Instructions for the task
Output exactly the lines that run from the start of the records to the line with "- Job-style listings", counting both ends, and skip the pictures.

Supplied entries: Begin

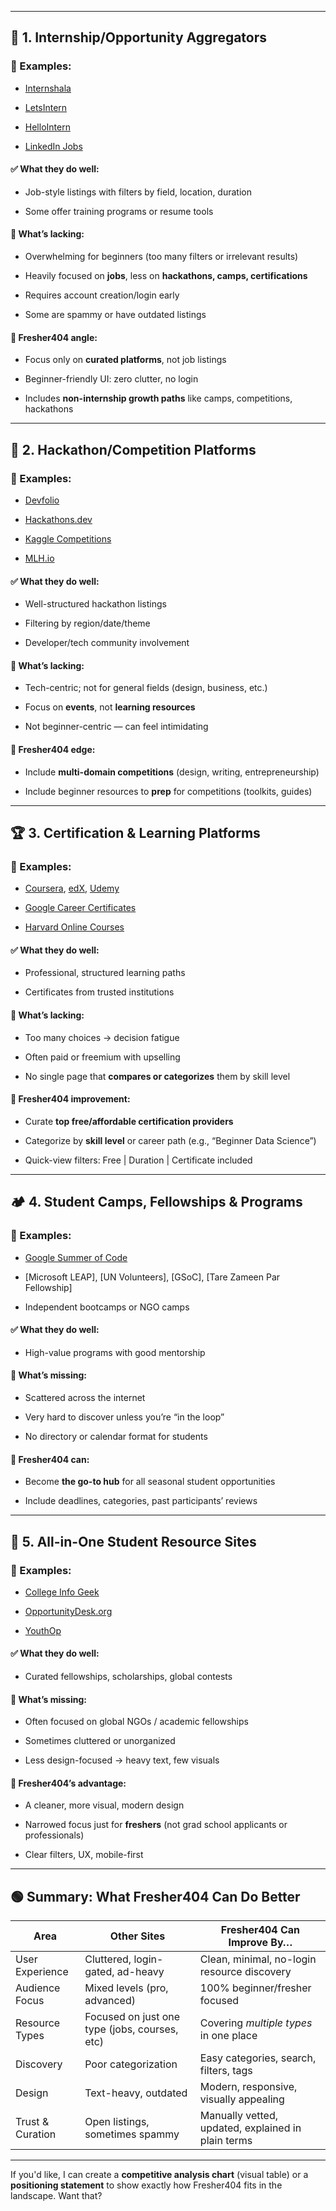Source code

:  ---

## 🧭 1. **Internship/Opportunity Aggregators**

### 🔹 Examples:

- [Internshala](https://internshala.com/)
    
- [LetsIntern](https://www.letsintern.com/)
    
- [HelloIntern](https://www.hellointern.com/)
    
- [LinkedIn Jobs](https://linkedin.com/jobs)
    

#### ✅ What they do well:

- Job-style listings with filters by field, location, duration
    
- Some offer training programs or resume tools
    

#### 🔧 What’s lacking:

- Overwhelming for beginners (too many filters or irrelevant results)
    
- Heavily focused on **jobs**, less on **hackathons, camps, certifications**
    
- Requires account creation/login early
    
- Some are spammy or have outdated listings
    

#### 🌱 Fresher404 angle:

- Focus only on **curated platforms**, not job listings
    
- Beginner-friendly UI: zero clutter, no login
    
- Includes **non-internship growth paths** like camps, competitions, hackathons
    

---

## 🧠 2. **Hackathon/Competition Platforms**

### 🔹 Examples:

- [Devfolio](https://devfolio.co/)
    
- [Hackathons.dev](https://www.hackathons.dev/)
    
- [Kaggle Competitions](https://www.kaggle.com/competitions)
    
- [MLH.io](https://mlh.io/)
    

#### ✅ What they do well:

- Well-structured hackathon listings
    
- Filtering by region/date/theme
    
- Developer/tech community involvement
    

#### 🔧 What’s lacking:

- Tech-centric; not for general fields (design, business, etc.)
    
- Focus on **events**, not **learning resources**
    
- Not beginner-centric — can feel intimidating
    

#### 🌱 Fresher404 edge:

- Include **multi-domain competitions** (design, writing, entrepreneurship)
    
- Include beginner resources to **prep** for competitions (toolkits, guides)
    

---

## 🏆 3. **Certification & Learning Platforms**

### 🔹 Examples:

- [Coursera](https://coursera.org/), [edX](https://edx.org/), [Udemy](https://udemy.com/)
    
- [Google Career Certificates](https://grow.google/)
    
- [Harvard Online Courses](https://pll.harvard.edu/catalog)
    

#### ✅ What they do well:

- Professional, structured learning paths
    
- Certificates from trusted institutions
    

#### 🔧 What’s lacking:

- Too many choices → decision fatigue
    
- Often paid or freemium with upselling
    
- No single page that **compares or categorizes** them by skill level
    

#### 🌱 Fresher404 improvement:

- Curate **top free/affordable certification providers**
    
- Categorize by **skill level** or career path (e.g., “Beginner Data Science”)
    
- Quick-view filters: Free | Duration | Certificate included
    

---

## 🏕️ 4. **Student Camps, Fellowships & Programs**

### 🔹 Examples:

- [Google Summer of Code](https://summerofcode.withgoogle.com/)
    
- [Microsoft LEAP], [UN Volunteers], [GSoC], [Tare Zameen Par Fellowship]
    
- Independent bootcamps or NGO camps
    

#### ✅ What they do well:

- High-value programs with good mentorship
    

#### 🔧 What’s missing:

- Scattered across the internet
    
- Very hard to discover unless you’re “in the loop”
    
- No directory or calendar format for students
    

#### 🌱 Fresher404 can:

- Become **the go-to hub** for all seasonal student opportunities
    
- Include deadlines, categories, past participants’ reviews
    

---

## 🧰 5. **All-in-One Student Resource Sites**

### 🔹 Examples:

- [College Info Geek](https://collegeinfogeek.com/)
    
- [OpportunityDesk.org](https://opportunitydesk.org/)
    
- [YouthOp](https://www.youthop.com/)
    

#### ✅ What they do well:

- Curated fellowships, scholarships, global contests
    

#### 🔧 What’s missing:

- Often focused on global NGOs / academic fellowships
    
- Sometimes cluttered or unorganized
    
- Less design-focused → heavy text, few visuals
    

#### 🌱 Fresher404’s advantage:

- A cleaner, more visual, modern design
    
- Narrowed focus just for **freshers** (not grad school applicants or professionals)
    
- Clear filters, UX, mobile-first
    

---

## 🟢 Summary: What Fresher404 Can Do Better

|Area|Other Sites|Fresher404 Can Improve By…|
|---|---|---|
|User Experience|Cluttered, login-gated, ad-heavy|Clean, minimal, no-login resource discovery|
|Audience Focus|Mixed levels (pro, advanced)|100% beginner/fresher focused|
|Resource Types|Focused on just one type (jobs, courses, etc)|Covering _multiple types_ in one place|
|Discovery|Poor categorization|Easy categories, search, filters, tags|
|Design|Text-heavy, outdated|Modern, responsive, visually appealing|
|Trust & Curation|Open listings, sometimes spammy|Manually vetted, updated, explained in plain terms|

---

If you'd like, I can create a **competitive analysis chart** (visual table) or a **positioning statement** to show exactly how Fresher404 fits in the landscape. Want that?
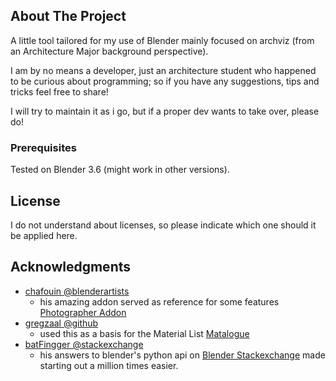 ## About The Project

A little tool tailored for my use of Blender mainly focused on archviz (from an Architecture Major background perspective).

I am by no means a developer, just an architecture student who happened to be curious about programming; so if you have any suggestions, tips and tricks feel free to share!

I will try to maintain it as i go, but if a proper dev wants to take over, please do!

### Prerequisites

Tested on Blender 3.6 (might work in other versions).

## License

I do not understand about licenses, so please indicate which one should it be applied here.

## Acknowledgments

- [chafouin @blenderartists](https://blenderartists.org/u/chafouin/)
    - his amazing addon served as reference for some features [Photographer Addon](https://blenderartists.org/t/1101721/1938)
- [gregzaal @github](https://github.com/gregzaal)
    - used this as a basis for the Material List [Matalogue](https://github.com/gregzaal/Matalogue)
- [batFingger @stackexchange](https://blender.stackexchange.com/users/15543)
    - his answers to blender's python api on [Blender Stackexchange](https://blender.stackexchange.com) made starting out a million times easier.

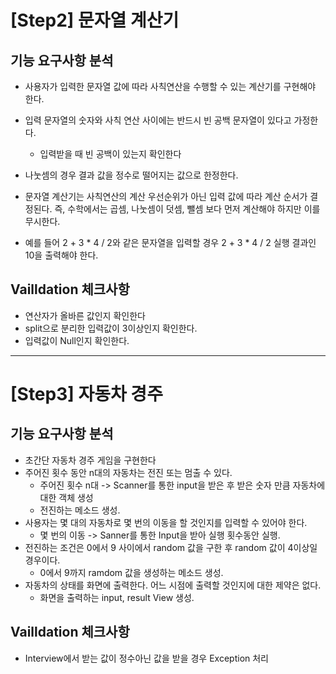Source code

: **[Step2] 문자열 계산기**
=====================
 기능 요구사항 분석
 --
  - 사용자가 입력한 문자열 값에 따라 사칙연산을 수행할 수 있는 계산기를 구현해야 한다.

  - 입력 문자열의 숫자와 사칙 연산 사이에는 반드시 빈 공백 문자열이 있다고 가정한다.
    - 입력받을 때 빈 공백이 있는지 확인한다 
  - 나눗셈의 경우 결과 값을 정수로 떨어지는 값으로 한정한다.
  
  - 문자열 계산기는 사칙연산의 계산 우선순위가 아닌 입력 값에 따라 계산 순서가 결정된다. 즉, 수학에서는 곱셈, 나눗셈이 덧셈, 뺄셈 보다 먼저 계산해야 하지만 이를 무시한다.
  
  - 예를 들어 2 + 3 * 4 / 2와 같은 문자열을 입력할 경우 2 + 3 * 4 / 2 실행 결과인 10을 출력해야 한다.
  
   
 Vailldation 체크사항
 --
  - 연산자가 올바른 값인지 확인한다
  - split으로 분리한 입력값이 3이상인지 확인한다.
  - 입력값이 Null인지 확인한다.


<hr>

**[Step3] 자동차 경주**
=====================
 기능 요구사항 분석
 --
  - 초간단 자동차 경주 게임을 구현한다
  - 주어진 횟수 동안 n대의 자동차는 전진 또는 멈출 수 있다.
    - 주어진 횟수 n대 -> Scanner를 통한 input을 받은 후 받은 숫자 만큼 자동차에 대한 객체 생성
    - 전진하는 메소드 생성.
  - 사용자는 몇 대의 자동차로 몇 번의 이동을 할 것인지를 입력할 수 있어야 한다.
    - 몇 번의 이동 -> Sanner를 통한 Input을 받아 실행 횟수동안 실행.
  - 전진하는 조건은 0에서 9 사이에서 random 값을 구한 후 random 값이 4이상일 경우이다.
    - 0에서 9까지 ramdom 값을 생성하는 메소드 생성. 
  - 자동차의 상태를 화면에 출력한다. 어느 시점에 출력할 것인지에 대한 제약은 없다.
    - 화면을 출력하는 input, result View 생성. 

   
 Vailldation 체크사항
 --
  - Interview에서 받는 값이 정수아닌 값을 받을 경우 Exception 처리
  

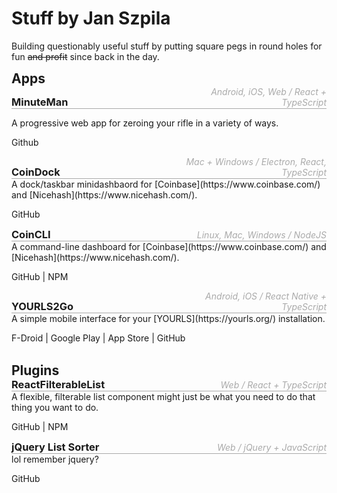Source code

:<link href="fa/css/all.min.css" rel="stylesheet"><style type="text/css">.title-container {border-bottom: solid 1px #AAA;} h2,h3 {display: inline-block; width: 50%;border: 0; margin: 0;} a {text-decoration:none} .title-container__meta {font-style: italic; color: #AAA; text-align: right; display: inline-block; width: 50%;}</style>

# Stuff by [Jan Szpila](https://jan.szpi.la)  
Building questionably useful stuff by putting square pegs in round holes for fun <span style="text-decoration: line-through;">and profit</span> since back in the day.

## Apps
<div class="title-container"><h3><a href="https://minman.app" target="_blank">MinuteMan</a></h3><span class="title-container__meta">Android, iOS, Web / React + TypeScript</span></div>

A progressive web app for zeroing your rifle in a variety of ways.  

[Github](https://github.com/jszpila/minute-man)

<div class="title-container"><h3><a href="https://woheditor.app" target="_blank">CoinDock</a></h3><span class="title-container__meta">Mac + Windows / Electron, React, TypeScript</span></div>
A dock/taskbar minidashbaord for [Coinbase](https://www.coinbase.com/) and [Nicehash](https://www.nicehash.com/).

<!-- some kind of save game editor. Wasteland 2? 3? -->
<!-- hackdown: markdown-to-web w/ css, meta/head, etc -->
<!--<div class="title-container"><h3><a href="https://woheditor.app" target="_blank">WoHEditor</a></h3><span class="title-container__meta">Mac + Windows / Electron, React, TypeScript</span></div>
A scenario and save game editor for [World of Horror](https://wohgame.com/).  -->

[GitHub](https://github.com/jszpila/woheditor)  

<div class="title-container"><h3><a href="https://coincli.app" target="_blank">CoinCLI</a></h3><span class="title-container__meta">Linux, Mac, Windows / NodeJS</span></div>
A command-line dashboard for [Coinbase](https://www.coinbase.com/) and [Nicehash](https://www.nicehash.com/).  

[GitHub](https://github.com/jszpila/) | [NPM]()

<div class="title-container"><h3><a href="https://yourls2go.app" target="_blank">YOURLS2Go</a></h3><span class="title-container__meta">Android, iOS / React Native + TypeScript</span></div>
A simple mobile interface for your [YOURLS](https://yourls.org/) installation.  

[F-Droid]() | 
[Google Play]() | 
[App Store]() | 
[GitHub](https://github.com/jszpila/yourls2go) 
 <br><br>
## Plugins  <br>
<div class="title-container"><h3><a href="" target="_blank">ReactFilterableList</a></h3><span class="title-container__meta">Web / React + TypeScript</span></div>
A flexible, filterable list component might just be what you need to do that thing you want to do.  

[GitHub](https://github.com/jszpila/) | [NPM]()  

<div class="title-container"><h3><a href="" target="_blank">jQuery List Sorter</a></h3><span class="title-container__meta">Web / jQuery + JavaScript</span></div>
lol remember jquery? 

[GitHub](https://github.com/jszpila/)
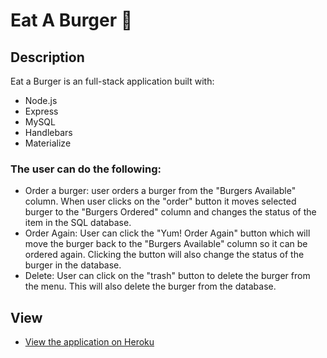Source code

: # Eat A Burger :hamburger:	

## Description

Eat a Burger is an full-stack application built with:
* Node.js
* Express
* MySQL
* Handlebars
* Materialize

### The user can do the following:
* Order a burger: user orders a burger from the "Burgers Available" column. When user clicks on the "order" button it moves selected burger to the "Burgers Ordered" column and changes the status of the item in the SQL database.
* Order Again: User can click the "Yum! Order Again" button which will move the burger back to the "Burgers Available" column so it can be ordered again. Clicking the button will also change the status of the burger in the database.
* Delete: User can click on the "trash" button to delete the burger from the menu. This will also delete the burger from the database.

## View

* [View the application on Heroku](https://desolate-sands-99860.herokuapp.com/)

Supplied entries: End

Task result
Source code

:  ---

## 🧭 1. **Internship/Opportunity Aggregators**

### 🔹 Examples:

- [Internshala](https://internshala.com/)
    
- [LetsIntern](https://www.letsintern.com/)
    
- [HelloIntern](https://www.hellointern.com/)
    
- [LinkedIn Jobs](https://linkedin.com/jobs)
    

#### ✅ What they do well:

- Job-style listings with filters by field, location, duration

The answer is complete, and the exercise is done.